--- SUPPLIED ENTRIES ---
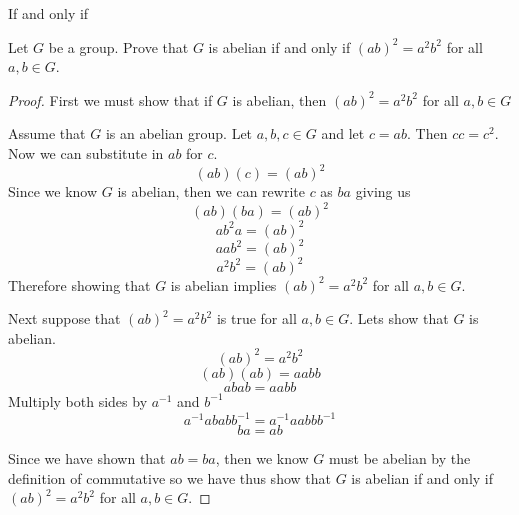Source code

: If and only if

Let $G$ be a group.  Prove that $G$ is abelian if and only if $(ab)^2=a^2b^2$ for all $a,b\in G$. 

\begin{proof} First we must show that if $G$ is abelian, then $(ab)^2=a^2b^2$ for all $a,b\in G$


Assume that $G$ is an abelian group. Let $a,b,c \in G$ and let $c = ab$. Then $cc = c^2$. Now we can substitute in $ab$ for $c$.
$$(ab)(c) = (ab)^2 $$ Since we know $G$ is abelian, then we can rewrite $c$ as $ba$ giving us $$(ab)(ba) = (ab)^2 $$ $$ab^2a = (ab)^2$$ $$ aab^2 = (ab)^2$$ $$a^2b^2 = (ab)^2$$ Therefore showing that $G$ is abelian implies $(ab)^2=a^2b^2$ for all $a,b\in G$.

Next suppose that $(ab)^2=a^2b^2$ is true for all $a,b\in G$. Lets show that $G$ is abelian.
$$ (ab)^2 = a^2b^2 $$
$$(ab)(ab) = aabb $$
$$abab = aabb $$ Multiply both sides by $a^{-1}$ and $b^{-1}$
$$a^{-1}abab b^{-1} = a^{-1}aabb b^{-1}$$
$$ ba = ab$$

Since we have shown that $ab = ba$, then we know $G$ must be abelian by the definition of commutative so we have thus show that $G$ is abelian if and only if $(ab)^2=a^2b^2$ for all $a,b\in G$.
\end{proof}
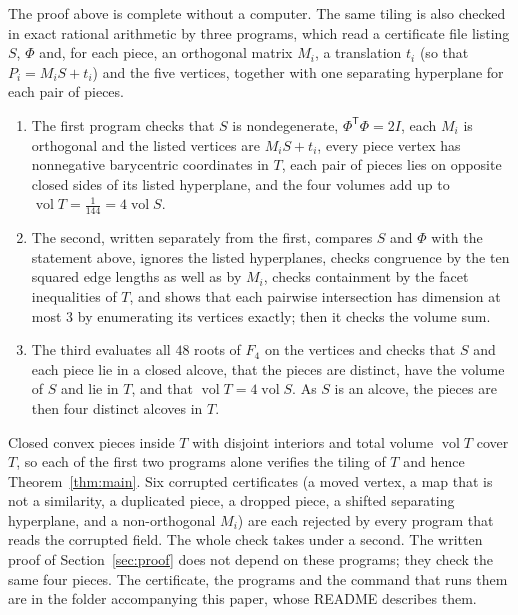 \documentclass[11pt]{article}
\theoremstyle{remark}
\begin{document}
The proof above is complete without a computer. The same tiling is also
checked in exact rational arithmetic by three programs, which read a
certificate file listing $S$, $\Phi$ and, for each piece, an orthogonal
matrix $M_i$, a translation $t_i$ (so that $P_i=M_iS+t_i$) and the five
vertices, together with one separating hyperplane for each pair of
pieces.
\begin{enumerate}
\item The first program checks that $S$ is nondegenerate,
  $\Phi^{\mathsf T}\Phi=2I$, each $M_i$ is orthogonal and the listed vertices
  are $M_iS+t_i$, every piece vertex has nonnegative barycentric
  coordinates in $T$, each pair of pieces lies on opposite closed sides
  of its listed hyperplane, and the four volumes add up to
  $\operatorname{vol}T=\frac1{144}=4\operatorname{vol}S$.
\item The second, written separately from the first, compares $S$ and
  $\Phi$ with the statement above, ignores the listed hyperplanes, checks
  congruence by the ten squared edge lengths as well as by $M_i$, checks
  containment by the facet inequalities of $T$, and shows that each
  pairwise intersection has dimension at most $3$ by enumerating its
  vertices exactly; then it checks the volume sum.
\item The third evaluates all $48$ roots of $F_4$ on the vertices and
  checks that $S$ and each piece lie in a closed alcove, that the pieces
  are distinct, have the volume of $S$ and lie in $T$, and that
  $\operatorname{vol}T=4\operatorname{vol}S$. As $S$ is an alcove, the
  pieces are then four distinct alcoves in $T$.
\end{enumerate}
Closed convex pieces inside $T$ with disjoint interiors and total volume
$\operatorname{vol}T$ cover $T$, so each of the first two programs alone
verifies the tiling of $T$ and hence Theorem~\ref{thm:main}. Six
corrupted certificates (a moved vertex, a map that is not a similarity,
a duplicated piece, a dropped piece, a shifted separating hyperplane, and
a non-orthogonal $M_i$) are each rejected by every program that reads the
corrupted field. The whole check takes under a second. The written proof
of Section~\ref{sec:proof} does not depend on these programs; they check
the same four pieces. The certificate, the programs and the command that runs them are
in the folder accompanying this paper, whose README describes them.
\end{document}
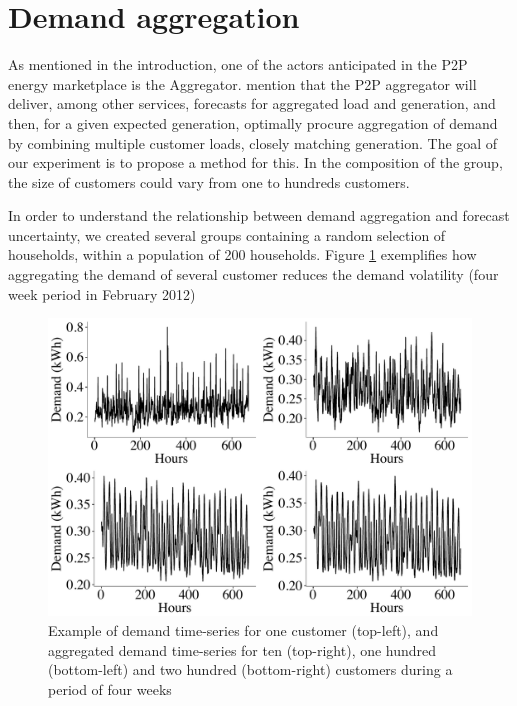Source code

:\documentclass[preprint,3p,11pt,authoryear]{elsarticle}
\begin{document}
\section{Demand aggregation}
\label{sec:load_aggr}
As mentioned in the introduction, one of the actors anticipated in the P2P energy marketplace is the Aggregator. \citet{pouttu2017p2p} mention that the P2P aggregator will deliver, among other services, forecasts for aggregated load and generation, and then, for a given expected generation, optimally procure aggregation of demand by combining multiple customer loads, closely matching generation. The goal of our experiment is to propose a method for this. In the composition of the group, the size of customers could vary from one to hundreds customers.

In order to understand the relationship between demand aggregation and forecast uncertainty, we created several groups containing a random selection of households, within a population of 200 households.
Figure \ref{fig:4weeksaggr} exemplifies how aggregating the demand of several customer reduces the demand volatility (four week period in February 2012)

\begin{figure}
  \centering
  \includegraphics[scale=0.5]{2017-10-13_compare_aggrdemands}
  \caption{Example of demand time-series for one customer (top-left), and aggregated demand time-series for ten (top-right), one hundred (bottom-left) and two hundred (bottom-right) customers during a period of four weeks}
  \label{fig:4weeksaggr}
\end{figure}
\end{document}
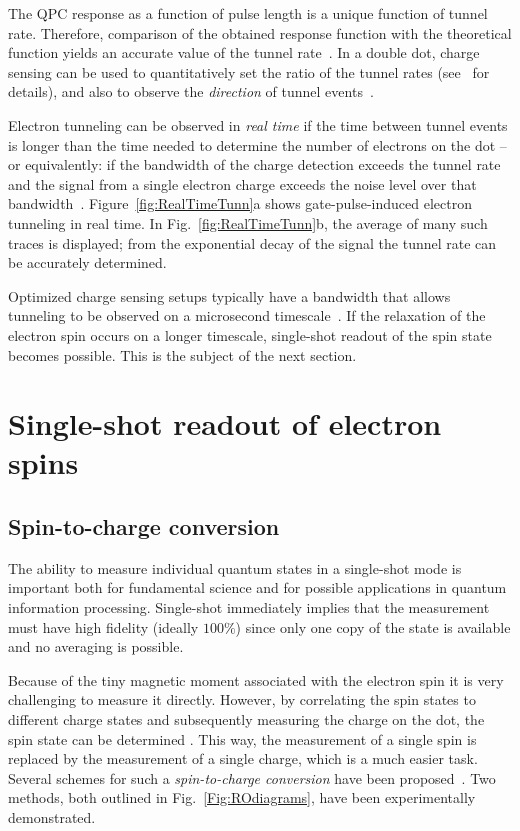 \documentclass[12pt,aps,nofootinbib]{revtex4-1}
\begin{document}
The QPC response as a function of pulse length is a unique function of tunnel rate. Therefore, comparison of the obtained response function with the theoretical function yields an accurate value of the tunnel rate~\cite{ElzermanAPL2004,HansonThesis2005}. In a double dot, charge sensing can be used to quantitatively set the ratio of the tunnel rates (see~\textcite{JohnsonSpinBlock} for details), and also to observe the \textit{direction} of tunnel events~\cite{FujisawaScience2006}.

Electron tunneling can be observed in \textit{real time} if the
time between tunnel events is longer than the time needed to
determine the number of electrons on the dot -- or equivalently:
if the bandwidth of the charge detection exceeds the tunnel rate and the signal from a single electron charge exceeds the noise level over that bandwidth~\cite{Schoelkopf_rfSET,Lu03a}. Figure~\ref{fig:RealTimeTunn}a
shows gate-pulse-induced electron tunneling in real time. In
Fig.~\ref{fig:RealTimeTunn}b, the average of many such traces is
displayed; from the exponential decay of the signal the tunnel
rate can be accurately determined.

Optimized charge sensing setups typically have a bandwidth that
allows tunneling to be observed on a microsecond
timescale~\cite{Lu03a,Fujisawa04a,VandersypenAPL2004,Schleser04}. If the
relaxation of the electron spin occurs on a longer timescale,
single-shot readout of the spin state becomes possible. This is
the subject of the next section.

\section{Single-shot readout of electron spins}
\label{Section:Readout}
\subsection{Spin-to-charge conversion}

The ability to measure individual quantum states in a single-shot mode is important both for fundamental science and for possible applications in quantum information processing. Single-shot immediately implies that the measurement must have high fidelity (ideally $100 \%$) since only one copy of the state is available and no averaging is possible. 

Because of the tiny magnetic moment associated with the electron spin it is very challenging to measure it directly. However, by correlating the spin states to different charge states and subsequently measuring the charge on
the dot, the spin state can be determined \cite{LossDiVincenzo}.
This way, the measurement of a single spin is replaced by the
measurement of a single charge, which is a much easier task.
Several schemes for  such a \textit{spin-to-charge conversion}
have been
proposed~\cite{LossDiVincenzo,KaneNature1998,VandersypenMQC2002,FriesenPRL2004,EngelPRL2004,IonicioiuNJP2005,GreentreePRB2005}.
Two methods, both outlined in Fig.~\ref{Fig:ROdiagrams}, have been
experimentally demonstrated.
\end{document}
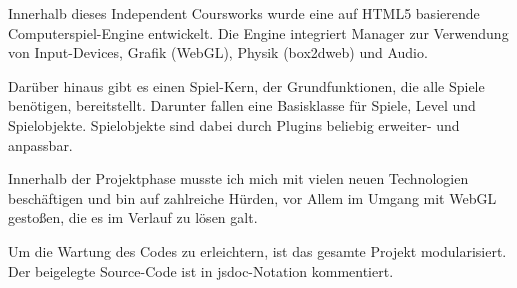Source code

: 
Innerhalb dieses Independent Coursworks wurde eine auf HTML5 basierende Computerspiel-Engine entwickelt. Die Engine integriert Manager zur Verwendung von Input-Devices, Grafik (WebGL), Physik (box2dweb) und Audio.

Darüber hinaus gibt es einen Spiel-Kern, der Grundfunktionen, die alle Spiele benötigen, bereitstellt. Darunter fallen eine Basisklasse für Spiele, Level und Spielobjekte. Spielobjekte sind dabei durch Plugins beliebig erweiter- und anpassbar.

Innerhalb der Projektphase musste ich mich mit vielen neuen Technologien beschäftigen und bin auf zahlreiche Hürden, vor Allem im Umgang mit WebGL gestoßen, die es im Verlauf zu lösen galt.

Um die Wartung des Codes zu erleichtern, ist das gesamte Projekt modularisiert. Der beigelegte Source-Code ist in jsdoc-Notation kommentiert.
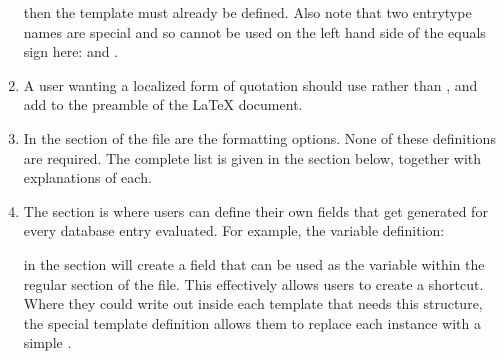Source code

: \documentclass[letterpaper,10pt,english]{sphinxmanual}
\begin{document}
\begin{enumerate}
%
\begin{sphinxVerbatim}[commandchars=\\\{\}]
  
\end{sphinxVerbatim}

then the  template must already be defined. Also note that two entrytype names are special and so cannot be used on the left hand side of the equals sign here:  and .

\item {} 
A user wanting a localized form of quotation should use  rather than , and add  to the preamble of the LaTeX document.

\item {} 
In the  section of the file are the formatting options. None of these definitions are required. The complete list is given in the  section below, together with explanations of each.

\item {} 
The  section is where users can define their own fields that get generated for every database entry evaluated. For example, the variable definition:

%
\begin{sphinxVerbatim}[commandchars=\\\{\}]
  \PYG{p}{[}\PYG{p}{]}
\end{sphinxVerbatim}

in the  section will create a  field that can be used as the variable  within the regular  section of the file. This effectively allows users to create a shortcut. Where they could write out  inside each template that needs this structure, the special template definition allows them to replace each instance with a simple .


\end{enumerate}
\end{document}
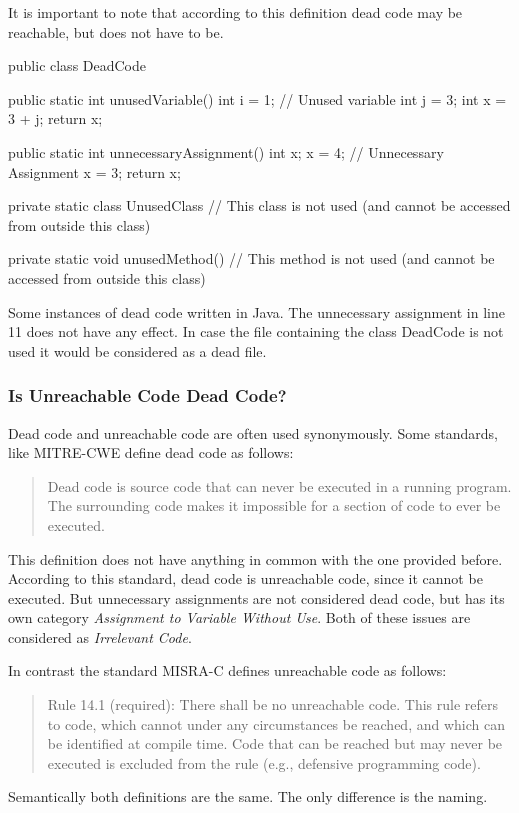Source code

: It is important to note that according to this definition dead code may be reachable, but does not have to be.



\begin{program}
	\begin{JavaCode}
		public class DeadCode {
			public static int unusedVariable() {
				int i = 1; // Unused variable
				int j = 3;
				int x = 3 + j;
				return x;
			}
			
			public static int unnecessaryAssignment() {
				int x;
				x = 4; // Unnecessary Assignment
				x = 3;
				return x;
			}
			
			private static class UnusedClass {
				// This class is not used (and cannot be accessed from outside this class)
			}
			
			private static void unusedMethod() {
				// This method is not used (and cannot be accessed from outside this class)
			}
	}\end{JavaCode}
	\caption{Some instances of dead code written in Java. The unnecessary assignment in line 11 does not have any effect. In case the file containing the class DeadCode is not used it would be considered as a dead file.}
	\label{code:dead code}
\end{program}

\subsubsection{Is Unreachable Code Dead Code?}
Dead code and unreachable code are often used synonymously. 
Some standards, like MITRE-CWE \cite{CWECWE561Dead} define dead code as follows:
\begin{quote}
	Dead code is source code that can never be executed in a running program. The surrounding code makes it impossible for a section of code to ever be executed.
\end{quote}
This definition does not have anything in common with the one provided before. According to this standard, dead code is unreachable code, since it cannot be executed. But unnecessary assignments are not considered dead code, but has its own category \emph{Assignment to Variable Without Use}.
Both of these issues are considered as \emph{Irrelevant Code}.


In contrast the standard MISRA-C \cite{motorindustrysoftwarereliabilityassociationMISRAC2004Guidelines2008} defines unreachable code as follows:
\begin{quote}
	Rule 14.1 (required): There shall be no unreachable code.
	This  rule  refers  to  code,  which  cannot  under  any  circumstances  be  reached,  and  which  can  be 
	identified at compile time. Code that can be reached but may never be executed is excluded 
	from the rule (e.g., defensive programming code).	
\end{quote}
Semantically both definitions are the same. The only difference is the naming.



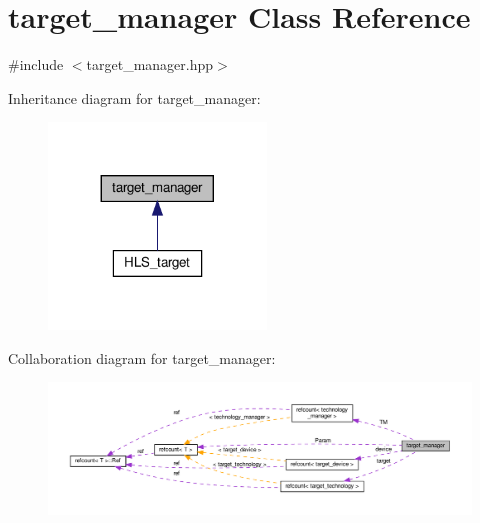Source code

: \hypertarget{classtarget__manager}{}\section{target\+\_\+manager Class Reference}
\label{classtarget__manager}


{\ttfamily \#include $<$target\+\_\+manager.\+hpp$>$}



Inheritance diagram for target\+\_\+manager\+:
\nopagebreak
\begin{figure}[H]
\begin{center}
\leavevmode
\includegraphics[width=164pt]{db/d38/classtarget__manager__inherit__graph}
\end{center}
\end{figure}


Collaboration diagram for target\+\_\+manager\+:
\nopagebreak
\begin{figure}[H]
\begin{center}
\leavevmode
\includegraphics[width=350pt]{df/d1e/classtarget__manager__coll__graph}
\end{center}
\end{figure}
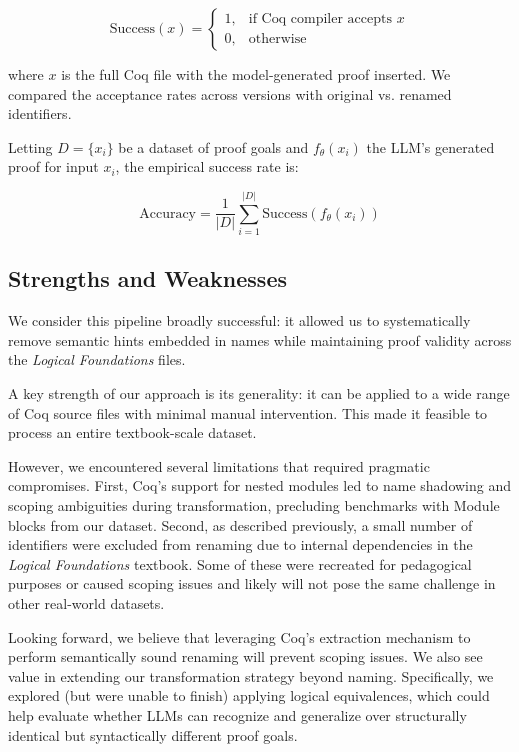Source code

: \[
\text{Success}(x) =
\begin{cases}
1, & \text{if Coq compiler accepts } x \\
0, & \text{otherwise}
\end{cases}
\]

\noindent where \( x \) is the full Coq file with the model-generated proof inserted. We compared the acceptance rates across versions with original vs. renamed identifiers.

Letting \( D = \{x_i\} \) be a dataset of proof goals and \( f_\theta(x_i) \) the LLM's generated proof for input \( x_i \), the empirical success rate is:

\[
\text{Accuracy} = \frac{1}{|D|} \sum_{i=1}^{|D|} \text{Success}(f_\theta(x_i))
\]

\subsection{Strengths and Weaknesses}
We consider this pipeline broadly successful: it allowed us to systematically remove semantic hints embedded in names while maintaining 
proof validity across the \textit{Logical Foundations} files.

A key strength of our approach is its generality: it can be applied to a wide range of Coq source files with minimal manual intervention. 
This made it feasible to process an entire textbook-scale dataset.

However, we encountered several limitations that required pragmatic compromises.
First, Coq's support for nested modules led to name shadowing and scoping ambiguities during transformation,
precluding benchmarks with Module blocks from our dataset.
Second, as described previously, a small number of identifiers were excluded from renaming due 
to internal dependencies in the \textit{Logical Foundations} textbook. Some of these were 
recreated for pedagogical purposes or caused scoping issues and likely will not pose the same challenge in other real-world datasets.

Looking forward, we believe that leveraging Coq's extraction mechanism to perform semantically sound renaming will prevent scoping issues.
We also see value in extending our transformation strategy beyond naming.
Specifically, we explored (but were unable to finish) applying logical equivalences, which could help evaluate whether LLMs can recognize and generalize over structurally identical but syntactically different proof goals.
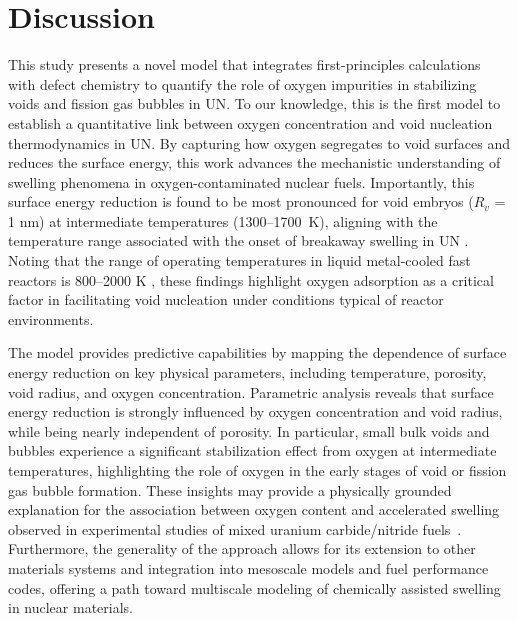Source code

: \documentclass[preprint,12pt,sort&compress]{elsarticle}
\newcommand{\?}{\stackrel{?}{=}}
\begin{document}
\section{Discussion}

This study presents a novel model that integrates first-principles calculations with defect chemistry to quantify the role of oxygen impurities in stabilizing voids and fission gas bubbles in UN. To our knowledge, this is the first model to establish a quantitative link between oxygen concentration and void nucleation thermodynamics in UN. By capturing how oxygen segregates to void surfaces and reduces the surface energy, this work advances the mechanistic understanding of swelling phenomena in oxygen-contaminated nuclear fuels. Importantly, this surface energy reduction is found to be most pronounced for void embryos ($R_v$ = 1 nm) at intermediate temperatures (1300--1700~K), aligning with the temperature range associated with the onset of breakaway swelling in UN \cite{Ronchi1975,Ronchi1978,Rizk2025}. Noting that the range of operating temperatures in liquid metal-cooled fast reactors is 800--2000 K \cite{Turos1990}, these findings highlight oxygen adsorption as a critical factor in facilitating void nucleation under conditions typical of reactor environments.

The model provides predictive capabilities by mapping the dependence of surface energy reduction on key physical parameters, including temperature, porosity, void radius, and oxygen concentration. Parametric analysis reveals that surface energy reduction is strongly influenced by oxygen concentration and void radius, while being nearly independent of porosity. In particular, small bulk voids and bubbles experience a significant stabilization effect from oxygen at intermediate temperatures, highlighting the role of oxygen in the early stages of void or fission gas bubble formation. These insights may provide a physically grounded explanation for the association between oxygen content and accelerated swelling observed in experimental studies of mixed uranium carbide/nitride fuels~\cite{Rogozkin2003}. Furthermore, the generality of the approach allows for its extension to other materials systems and integration into mesoscale models and fuel performance codes, offering a path toward multiscale modeling of chemically assisted swelling in nuclear materials.
\end{document}
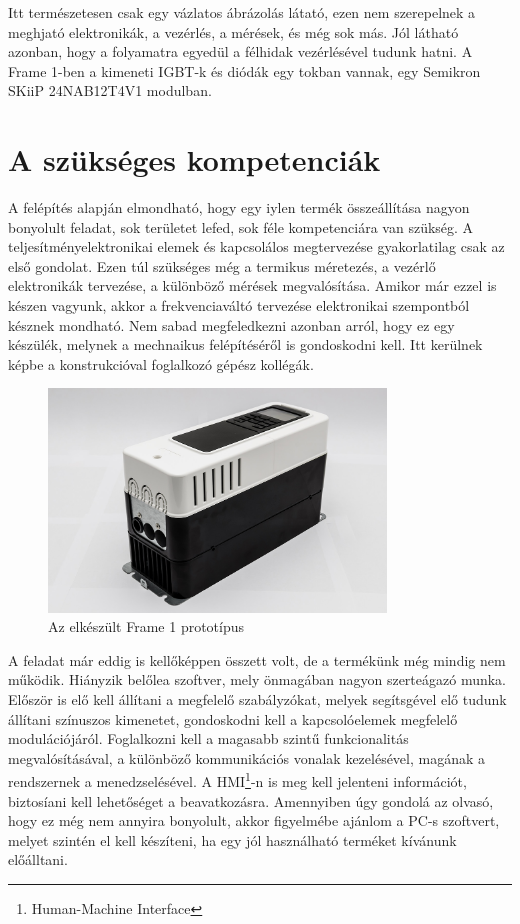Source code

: Itt természetesen csak egy vázlatos ábrázolás látató, ezen nem szerepelnek a meghjató elektronikák, a vezérlés, a mérések, és még sok más. Jól látható azonban, hogy a folyamatra egyedül a félhidak vezérlésével tudunk hatni. A Frame 1-ben a kimeneti IGBT-k és diódák egy tokban vannak, egy Semikron SKiiP 24NAB12T4V1 modulban. \cite{sutozoli} \cite{ctan}

\section{A szükséges kompetenciák}

A felépítés alapján elmondható, hogy egy iylen termék összeállítása nagyon bonyolult feladat, sok területet lefed, sok féle kompetenciára van szükség. A teljesítményelektronikai elemek és kapcsolálos megtervezése gyakorlatilag csak az első gondolat. Ezen túl szükséges még a termikus méretezés, a vezérlő elektronikák tervezése, a különböző mérések megvalósítása. Amikor már ezzel is készen vagyunk, akkor a frekvenciaváltó tervezése elektronikai szempontból késznek mondható. Nem sabad megfeledkezni azonban arról, hogy ez egy készülék, melynek a mechnaikus felépítéséről is gondoskodni kell. Itt kerülnek képbe a konstrukcióval foglalkozó gépész kollégák.

\begin{figure}[h]
	\centering
	\includegraphics[width = 0.8\textwidth]{figures/n700_proto.jpg}
	\caption{Az elkészült Frame 1 prototípus} 
	\label{fig:n700_proto}
\end{figure}

A feladat már eddig is kellőképpen összett volt, de a termékünk még mindig nem működik. Hiányzik belőlea szoftver, mely önmagában nagyon szerteágazó munka. Először is elő kell állítani a megfelelő szabályzókat, melyek segítsgével elő tudunk állítani színuszos kimenetet, gondoskodni kell a kapcsolóelemek megfelelő modulációjáról. Foglalkozni kell a magasabb szintű funkcionalitás megvalósításával, a különböző kommunikációs vonalak kezelésével, magának a rendszernek a menedzselésével. A HMI\footnote{Human-Machine Interface}-n is meg kell jelenteni információt, biztosíani kell lehetőséget a beavatkozásra. Amennyiben úgy gondolá az olvasó, hogy ez még nem annyira bonyolult, akkor figyelmébe ajánlom a PC-s szoftvert, melyet szintén el kell készíteni, ha egy jól használható terméket kívánunk előálltani.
---
◆ **REQUIRED ACTION**
Where a line in the records above contains the word "states", copy that line.

◆ **RESPONSE FOR THIS EXERCISE**
The ability to measure individual quantum states in a single-shot mode is important both for fundamental science and for possible applications in quantum information processing. Single-shot immediately implies that the measurement must have high fidelity (ideally $100 \%$) since only one copy of the state is available and no averaging is possible. 
Because of the tiny magnetic moment associated with the electron spin it is very challenging to measure it directly. However, by correlating the spin states to different charge states and subsequently measuring the charge on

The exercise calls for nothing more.